Problems facing car buyers
  • Buyers are usually sellers
  • Average credit’s not enough
  • Leasing deals vanishing
  • Prices up on small, used cars

Yes, 2009 is likely to be a lousy time to be an auto manufacturer. Sales will be abysmal, credit probably tight, and dealers won’t have buyers lining up to buy those big, profitable sport utility vehicles.

Usually, when sellers get desperate, buyers benefit.

But it’s not that cut-and-dry when it comes to the current automobile market. Uncertainty in the credit market and shifting vehicle preferences will likely impact you if you’re going to be shopping for a new or used car in the next year.

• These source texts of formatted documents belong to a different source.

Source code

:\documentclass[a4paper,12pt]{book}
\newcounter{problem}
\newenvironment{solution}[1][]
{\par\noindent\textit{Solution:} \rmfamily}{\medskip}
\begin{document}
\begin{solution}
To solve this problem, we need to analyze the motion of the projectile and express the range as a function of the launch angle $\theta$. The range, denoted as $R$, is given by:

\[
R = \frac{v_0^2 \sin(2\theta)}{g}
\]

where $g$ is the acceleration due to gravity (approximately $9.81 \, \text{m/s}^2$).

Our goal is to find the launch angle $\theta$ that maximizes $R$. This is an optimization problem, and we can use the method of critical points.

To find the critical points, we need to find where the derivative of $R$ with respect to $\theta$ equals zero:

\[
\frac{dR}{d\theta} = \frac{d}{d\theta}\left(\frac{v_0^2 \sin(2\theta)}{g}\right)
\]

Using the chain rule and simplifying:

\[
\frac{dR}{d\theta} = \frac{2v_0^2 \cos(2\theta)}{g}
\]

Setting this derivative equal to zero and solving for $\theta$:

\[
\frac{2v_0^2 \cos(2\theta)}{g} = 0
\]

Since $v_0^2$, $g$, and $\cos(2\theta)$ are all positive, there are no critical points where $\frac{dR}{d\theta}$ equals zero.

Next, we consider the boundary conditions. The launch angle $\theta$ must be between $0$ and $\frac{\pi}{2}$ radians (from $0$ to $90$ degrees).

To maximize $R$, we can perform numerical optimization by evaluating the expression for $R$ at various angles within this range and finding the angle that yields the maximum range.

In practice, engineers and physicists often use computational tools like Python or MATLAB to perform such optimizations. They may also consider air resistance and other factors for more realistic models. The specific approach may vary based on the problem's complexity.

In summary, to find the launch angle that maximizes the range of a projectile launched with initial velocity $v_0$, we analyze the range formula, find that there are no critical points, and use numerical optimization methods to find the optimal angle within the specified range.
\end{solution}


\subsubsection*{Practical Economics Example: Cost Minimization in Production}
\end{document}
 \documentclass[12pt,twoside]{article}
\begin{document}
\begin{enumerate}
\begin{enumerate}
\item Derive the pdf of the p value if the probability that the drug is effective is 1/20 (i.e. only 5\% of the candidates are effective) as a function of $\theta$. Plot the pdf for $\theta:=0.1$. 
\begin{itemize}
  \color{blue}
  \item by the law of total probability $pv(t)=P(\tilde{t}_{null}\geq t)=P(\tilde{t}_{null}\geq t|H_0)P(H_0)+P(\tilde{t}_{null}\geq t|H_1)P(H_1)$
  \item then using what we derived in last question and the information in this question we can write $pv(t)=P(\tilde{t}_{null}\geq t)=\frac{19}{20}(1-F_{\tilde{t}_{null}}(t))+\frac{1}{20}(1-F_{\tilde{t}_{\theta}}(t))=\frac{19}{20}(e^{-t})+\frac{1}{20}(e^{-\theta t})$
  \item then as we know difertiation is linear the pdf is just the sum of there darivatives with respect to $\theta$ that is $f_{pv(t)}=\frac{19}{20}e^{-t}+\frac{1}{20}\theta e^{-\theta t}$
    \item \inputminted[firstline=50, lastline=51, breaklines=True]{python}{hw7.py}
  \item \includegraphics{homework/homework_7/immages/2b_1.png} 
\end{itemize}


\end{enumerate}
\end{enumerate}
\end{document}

Here are some of the problems buyers face and how to possibly mitigate them:

Buyers are usually sellers

Since most people move from one vehicle to another, at some point they are faced with having to get rid of their current cars so they can get the new set of wheels. Usually that means trading in the old vehicles for the new ones, but dealers, facing a huge backlog of some types of vehicles — mostly big pickups and SUVs — are getting picky about what they will take in trade.

Even if they take that 2003 Suburban, you’re not likely to get anywhere near what it would have been worth last year. The key to getting top dollar is to try to sell the vehicle yourself. But that means engaging in some sharp marketing — cleaning the car up, advertising it far and wide, and pricing it below what else is for sale. And if you owe more than the vehicle is worth, your best bet is to stand pat until the loan balance falls.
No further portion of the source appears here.